Des produits réutilisables ?

Le passage à des produits menstruels plus durables, tels que des serviettes, des sous-vêtements ou des coupes réutilisables, pourrait constituer une solution plus saine, plus respectueuse de l'environnement et plus rentable. Cependant, le coût initial bien plus élevé de ces produits et le manque d'accès aux installations sanitaires, telles que l'eau potable, les toilettes publiques et les machines à laver, constituent un obstacle important à l'adoption de ces solutions par les personnes en situation d’itinérance.

Stigmates

Au-delà des défis pratiques, les stigmates sociétaux entourant les menstruations aggravent les difficultés rencontrées par les personnes en situation itinérante ayant leurs menstruations. Les normes sociétales perpétuent l'idée que le « corps normal n'est pas un corps qui saigne »et que les personnes menstruées doivent cacher leurs règles, ce qui fait que les individus en situation d'itinérance se sentent marginalisés et peu susceptibles de demander de l'aide. Les personnes en situation itinérante ont un accès limité à l'intimité et dépendent souvent d'autres personnes pour gérer leurs menstruations, par exemple en demandant des produits aux centres d'hébergement. Même si des produits sont disponibles, certaines personnes hésitent à demander des serviettes ou des tampons aux fournisseurs de services en raison des sentiments de honte et d'embarras associés aux menstruations. La visibilité de l'itinérance contraste avec l'intimité que ces personnes souhaitent avoir pour gérer les aspects physiques et émotionnels des menstruations.
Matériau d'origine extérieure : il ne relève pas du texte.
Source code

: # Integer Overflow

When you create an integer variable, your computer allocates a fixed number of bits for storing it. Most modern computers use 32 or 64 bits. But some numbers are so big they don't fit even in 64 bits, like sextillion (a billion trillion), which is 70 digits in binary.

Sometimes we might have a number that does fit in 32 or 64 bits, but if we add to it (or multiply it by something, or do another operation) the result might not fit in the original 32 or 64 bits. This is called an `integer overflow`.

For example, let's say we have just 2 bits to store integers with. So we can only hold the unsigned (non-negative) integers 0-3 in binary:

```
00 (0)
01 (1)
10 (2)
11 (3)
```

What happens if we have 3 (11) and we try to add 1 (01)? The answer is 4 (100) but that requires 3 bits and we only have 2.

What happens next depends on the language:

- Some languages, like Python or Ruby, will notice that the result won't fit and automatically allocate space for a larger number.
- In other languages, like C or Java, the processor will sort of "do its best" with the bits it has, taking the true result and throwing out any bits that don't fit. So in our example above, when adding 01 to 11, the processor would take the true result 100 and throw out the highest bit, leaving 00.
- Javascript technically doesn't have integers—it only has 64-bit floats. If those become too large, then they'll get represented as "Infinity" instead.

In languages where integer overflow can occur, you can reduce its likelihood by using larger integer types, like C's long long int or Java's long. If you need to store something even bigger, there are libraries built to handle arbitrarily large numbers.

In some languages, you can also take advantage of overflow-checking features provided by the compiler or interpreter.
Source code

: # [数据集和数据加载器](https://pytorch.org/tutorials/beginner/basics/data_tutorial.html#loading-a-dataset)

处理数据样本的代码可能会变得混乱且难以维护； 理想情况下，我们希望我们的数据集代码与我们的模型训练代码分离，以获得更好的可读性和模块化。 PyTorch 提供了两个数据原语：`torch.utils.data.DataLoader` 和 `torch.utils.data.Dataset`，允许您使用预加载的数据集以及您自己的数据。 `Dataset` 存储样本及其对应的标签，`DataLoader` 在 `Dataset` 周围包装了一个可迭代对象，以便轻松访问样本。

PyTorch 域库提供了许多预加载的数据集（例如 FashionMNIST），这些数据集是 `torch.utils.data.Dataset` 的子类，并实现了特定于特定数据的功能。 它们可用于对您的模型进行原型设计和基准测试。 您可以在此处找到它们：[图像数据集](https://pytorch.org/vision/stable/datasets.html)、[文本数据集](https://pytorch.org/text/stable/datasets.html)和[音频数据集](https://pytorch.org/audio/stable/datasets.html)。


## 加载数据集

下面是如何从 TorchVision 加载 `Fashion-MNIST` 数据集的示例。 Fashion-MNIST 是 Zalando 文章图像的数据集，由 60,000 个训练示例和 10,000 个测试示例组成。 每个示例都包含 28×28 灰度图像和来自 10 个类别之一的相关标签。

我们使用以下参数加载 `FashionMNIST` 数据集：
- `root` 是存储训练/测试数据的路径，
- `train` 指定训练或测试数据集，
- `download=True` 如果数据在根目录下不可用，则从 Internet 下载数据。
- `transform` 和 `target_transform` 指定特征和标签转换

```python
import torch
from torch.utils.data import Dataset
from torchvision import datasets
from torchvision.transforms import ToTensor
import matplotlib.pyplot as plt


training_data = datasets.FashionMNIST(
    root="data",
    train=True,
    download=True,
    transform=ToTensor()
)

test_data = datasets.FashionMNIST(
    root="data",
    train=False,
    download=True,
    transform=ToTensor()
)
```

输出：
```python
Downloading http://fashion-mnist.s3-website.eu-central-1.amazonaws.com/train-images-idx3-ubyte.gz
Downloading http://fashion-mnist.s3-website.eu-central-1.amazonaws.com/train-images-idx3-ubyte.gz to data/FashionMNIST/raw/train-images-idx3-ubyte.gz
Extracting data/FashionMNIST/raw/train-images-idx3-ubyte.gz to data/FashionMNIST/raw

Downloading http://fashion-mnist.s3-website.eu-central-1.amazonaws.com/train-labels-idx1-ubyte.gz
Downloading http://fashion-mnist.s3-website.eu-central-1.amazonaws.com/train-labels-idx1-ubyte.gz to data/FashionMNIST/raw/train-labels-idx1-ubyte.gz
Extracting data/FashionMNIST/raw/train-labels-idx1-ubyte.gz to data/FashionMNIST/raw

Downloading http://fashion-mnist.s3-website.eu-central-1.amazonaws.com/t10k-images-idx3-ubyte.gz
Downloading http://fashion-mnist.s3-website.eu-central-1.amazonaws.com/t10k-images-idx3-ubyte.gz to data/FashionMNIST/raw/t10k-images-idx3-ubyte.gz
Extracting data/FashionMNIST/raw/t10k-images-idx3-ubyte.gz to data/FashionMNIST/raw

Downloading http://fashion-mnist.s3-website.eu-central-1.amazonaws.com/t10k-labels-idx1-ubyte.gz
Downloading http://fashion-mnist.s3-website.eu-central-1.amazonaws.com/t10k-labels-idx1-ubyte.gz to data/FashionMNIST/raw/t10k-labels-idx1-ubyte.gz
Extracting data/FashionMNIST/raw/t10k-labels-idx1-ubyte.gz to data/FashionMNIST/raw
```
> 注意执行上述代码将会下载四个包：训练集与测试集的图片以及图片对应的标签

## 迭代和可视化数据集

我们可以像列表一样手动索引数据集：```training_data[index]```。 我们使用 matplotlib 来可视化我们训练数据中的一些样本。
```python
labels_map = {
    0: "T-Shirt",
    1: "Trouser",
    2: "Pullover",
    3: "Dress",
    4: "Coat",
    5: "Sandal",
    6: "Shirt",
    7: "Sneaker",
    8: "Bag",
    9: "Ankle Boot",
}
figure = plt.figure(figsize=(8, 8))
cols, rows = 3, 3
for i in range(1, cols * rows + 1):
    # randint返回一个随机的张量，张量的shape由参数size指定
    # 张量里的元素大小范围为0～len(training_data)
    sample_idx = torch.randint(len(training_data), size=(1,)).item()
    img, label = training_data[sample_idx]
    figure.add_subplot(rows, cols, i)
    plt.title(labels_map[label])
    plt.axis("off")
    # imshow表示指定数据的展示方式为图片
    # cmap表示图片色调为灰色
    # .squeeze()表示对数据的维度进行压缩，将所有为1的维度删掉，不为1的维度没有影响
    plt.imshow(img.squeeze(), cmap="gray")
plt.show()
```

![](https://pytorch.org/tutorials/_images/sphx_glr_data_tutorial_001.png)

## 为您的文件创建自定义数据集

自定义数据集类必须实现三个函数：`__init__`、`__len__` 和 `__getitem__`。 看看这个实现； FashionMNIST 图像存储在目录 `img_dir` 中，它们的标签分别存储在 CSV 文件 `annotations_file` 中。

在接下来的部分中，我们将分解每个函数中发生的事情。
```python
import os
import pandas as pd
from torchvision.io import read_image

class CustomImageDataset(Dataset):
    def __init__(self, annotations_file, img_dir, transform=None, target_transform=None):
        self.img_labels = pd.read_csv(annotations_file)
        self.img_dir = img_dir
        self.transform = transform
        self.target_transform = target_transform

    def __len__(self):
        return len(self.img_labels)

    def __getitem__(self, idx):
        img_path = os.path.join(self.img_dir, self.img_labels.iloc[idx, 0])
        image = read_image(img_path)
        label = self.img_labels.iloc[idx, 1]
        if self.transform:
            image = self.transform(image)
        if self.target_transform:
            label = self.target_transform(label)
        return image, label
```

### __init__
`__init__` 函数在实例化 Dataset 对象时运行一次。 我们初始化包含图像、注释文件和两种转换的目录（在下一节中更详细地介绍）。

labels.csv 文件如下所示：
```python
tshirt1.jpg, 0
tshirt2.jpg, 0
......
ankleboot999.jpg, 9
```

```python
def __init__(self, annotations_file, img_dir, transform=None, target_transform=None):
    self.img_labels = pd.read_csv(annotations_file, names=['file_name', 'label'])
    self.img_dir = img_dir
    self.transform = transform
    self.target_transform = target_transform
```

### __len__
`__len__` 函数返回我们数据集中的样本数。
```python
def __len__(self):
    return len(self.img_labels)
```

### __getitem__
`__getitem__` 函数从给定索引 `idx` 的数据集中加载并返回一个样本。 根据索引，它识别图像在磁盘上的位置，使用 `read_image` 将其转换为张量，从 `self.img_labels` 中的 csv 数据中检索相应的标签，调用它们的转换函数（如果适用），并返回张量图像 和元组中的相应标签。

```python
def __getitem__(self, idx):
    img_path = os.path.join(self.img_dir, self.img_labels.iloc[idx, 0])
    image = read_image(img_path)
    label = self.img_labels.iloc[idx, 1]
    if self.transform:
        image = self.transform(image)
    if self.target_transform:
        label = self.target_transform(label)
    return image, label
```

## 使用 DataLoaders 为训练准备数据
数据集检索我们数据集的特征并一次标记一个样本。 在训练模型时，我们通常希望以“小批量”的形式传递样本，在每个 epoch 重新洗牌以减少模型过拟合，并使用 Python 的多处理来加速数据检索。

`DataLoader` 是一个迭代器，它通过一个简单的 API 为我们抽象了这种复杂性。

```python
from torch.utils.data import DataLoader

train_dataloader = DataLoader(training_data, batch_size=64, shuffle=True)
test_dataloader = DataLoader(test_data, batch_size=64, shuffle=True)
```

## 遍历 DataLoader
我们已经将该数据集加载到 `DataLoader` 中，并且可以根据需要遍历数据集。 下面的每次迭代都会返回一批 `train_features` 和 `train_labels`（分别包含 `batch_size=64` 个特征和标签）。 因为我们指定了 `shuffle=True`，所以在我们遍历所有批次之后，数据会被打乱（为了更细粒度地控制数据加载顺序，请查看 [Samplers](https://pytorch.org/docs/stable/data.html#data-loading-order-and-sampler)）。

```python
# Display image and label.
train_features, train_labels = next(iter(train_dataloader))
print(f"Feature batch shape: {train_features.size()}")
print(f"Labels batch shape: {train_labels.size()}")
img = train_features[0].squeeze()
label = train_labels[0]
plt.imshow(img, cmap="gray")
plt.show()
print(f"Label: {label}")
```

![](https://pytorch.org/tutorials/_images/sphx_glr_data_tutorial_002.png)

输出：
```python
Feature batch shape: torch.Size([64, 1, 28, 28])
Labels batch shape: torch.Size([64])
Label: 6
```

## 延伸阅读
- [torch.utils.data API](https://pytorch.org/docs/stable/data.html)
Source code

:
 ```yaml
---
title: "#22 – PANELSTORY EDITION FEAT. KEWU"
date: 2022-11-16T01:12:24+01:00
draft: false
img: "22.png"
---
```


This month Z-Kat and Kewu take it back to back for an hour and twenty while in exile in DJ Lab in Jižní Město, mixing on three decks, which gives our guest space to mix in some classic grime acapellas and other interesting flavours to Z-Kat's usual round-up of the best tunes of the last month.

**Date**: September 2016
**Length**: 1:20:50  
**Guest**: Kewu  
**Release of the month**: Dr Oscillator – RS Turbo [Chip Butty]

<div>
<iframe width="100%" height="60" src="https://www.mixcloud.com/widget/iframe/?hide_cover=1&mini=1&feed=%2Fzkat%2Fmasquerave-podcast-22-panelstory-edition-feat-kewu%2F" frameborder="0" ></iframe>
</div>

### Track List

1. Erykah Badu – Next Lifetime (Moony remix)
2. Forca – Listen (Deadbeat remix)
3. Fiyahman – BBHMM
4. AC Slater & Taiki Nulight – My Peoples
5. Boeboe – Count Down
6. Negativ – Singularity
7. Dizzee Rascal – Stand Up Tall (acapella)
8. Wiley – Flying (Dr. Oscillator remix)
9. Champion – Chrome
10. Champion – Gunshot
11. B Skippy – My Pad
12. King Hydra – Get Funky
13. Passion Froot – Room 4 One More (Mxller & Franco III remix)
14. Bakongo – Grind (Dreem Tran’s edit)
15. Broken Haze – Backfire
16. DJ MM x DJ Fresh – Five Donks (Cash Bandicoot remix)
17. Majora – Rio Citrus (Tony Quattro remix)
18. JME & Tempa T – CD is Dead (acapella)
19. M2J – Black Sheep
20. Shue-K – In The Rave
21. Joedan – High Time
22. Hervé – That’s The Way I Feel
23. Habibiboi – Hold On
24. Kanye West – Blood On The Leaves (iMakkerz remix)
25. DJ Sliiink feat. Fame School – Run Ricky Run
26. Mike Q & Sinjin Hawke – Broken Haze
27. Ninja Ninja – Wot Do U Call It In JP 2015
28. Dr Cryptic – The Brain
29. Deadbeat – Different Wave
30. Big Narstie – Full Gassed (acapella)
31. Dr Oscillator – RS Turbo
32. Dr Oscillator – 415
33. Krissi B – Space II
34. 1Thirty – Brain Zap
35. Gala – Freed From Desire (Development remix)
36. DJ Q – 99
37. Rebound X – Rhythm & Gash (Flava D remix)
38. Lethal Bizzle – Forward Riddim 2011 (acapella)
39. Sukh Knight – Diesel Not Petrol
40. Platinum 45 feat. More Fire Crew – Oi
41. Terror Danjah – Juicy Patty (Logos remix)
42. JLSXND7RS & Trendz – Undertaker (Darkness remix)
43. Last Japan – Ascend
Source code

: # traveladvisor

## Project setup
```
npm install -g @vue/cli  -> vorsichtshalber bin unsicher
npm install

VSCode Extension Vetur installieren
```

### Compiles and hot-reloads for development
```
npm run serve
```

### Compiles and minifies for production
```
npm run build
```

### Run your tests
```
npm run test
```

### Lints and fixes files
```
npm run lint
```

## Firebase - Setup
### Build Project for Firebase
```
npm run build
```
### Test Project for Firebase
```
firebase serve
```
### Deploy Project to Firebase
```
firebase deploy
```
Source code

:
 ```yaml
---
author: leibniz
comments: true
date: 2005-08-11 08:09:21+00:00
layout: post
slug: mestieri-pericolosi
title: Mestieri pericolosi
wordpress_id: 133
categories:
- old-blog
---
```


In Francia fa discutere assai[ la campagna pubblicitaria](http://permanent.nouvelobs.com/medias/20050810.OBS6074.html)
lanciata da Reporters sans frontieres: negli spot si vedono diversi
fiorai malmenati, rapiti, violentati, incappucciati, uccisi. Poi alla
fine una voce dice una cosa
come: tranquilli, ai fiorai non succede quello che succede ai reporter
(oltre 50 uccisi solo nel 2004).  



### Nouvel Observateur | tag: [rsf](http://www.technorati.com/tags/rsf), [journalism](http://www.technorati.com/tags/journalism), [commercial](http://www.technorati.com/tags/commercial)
Il n'y a pas que les saignements…

Par ailleurs, les menstruations exacerbent l'inconfort physique et émotionnel lié au fait de dormir dans la rue. L'absence de logement stable et le besoin constant de déménager intensifient les difficultés à gérer les douleurs et les émotions liées aux règles. Le sommeil, déjà difficile à trouver pour de nombreuses personnes en situation d’itinérance, devient encore plus difficile à trouver pendant les règles, ce qui menace encore plus leur bien-être.

Que faisons-nous ?

S'attaquer à l'intersection de l'itinérance et de la précarité menstruelle nécessite une approche à multiples facettes qui reconnaît l'interaction complexe des facteurs financiers, logistiques et sociétaux. La mise en œuvre de réglementations visant à garantir un accès gratuit et fiable aux produits menstruels dans les centres d'hébergement, ainsi que des efforts d'éducation et de déstigmatisation, sont essentiels. De plus, les initiatives visant à promouvoir les produits menstruels durables et réutilisables devraient s'accompagner d'investissements dans les infrastructures sanitaires afin de garantir leur viabilité pour les personnes en situation itinérante.

Par-dessus tout, il est indispensable de créer un environnement favorable et inclusif dans lequel les personnes en situation d'itinérance se sentent autorisées à demander de l'aide sans craindre d'être jugées. En reconnaissant et en relevant les défis uniques auxquels est confrontée cette population vulnérable, nous pouvons progresser vers une société plus équitable et digne pour tous.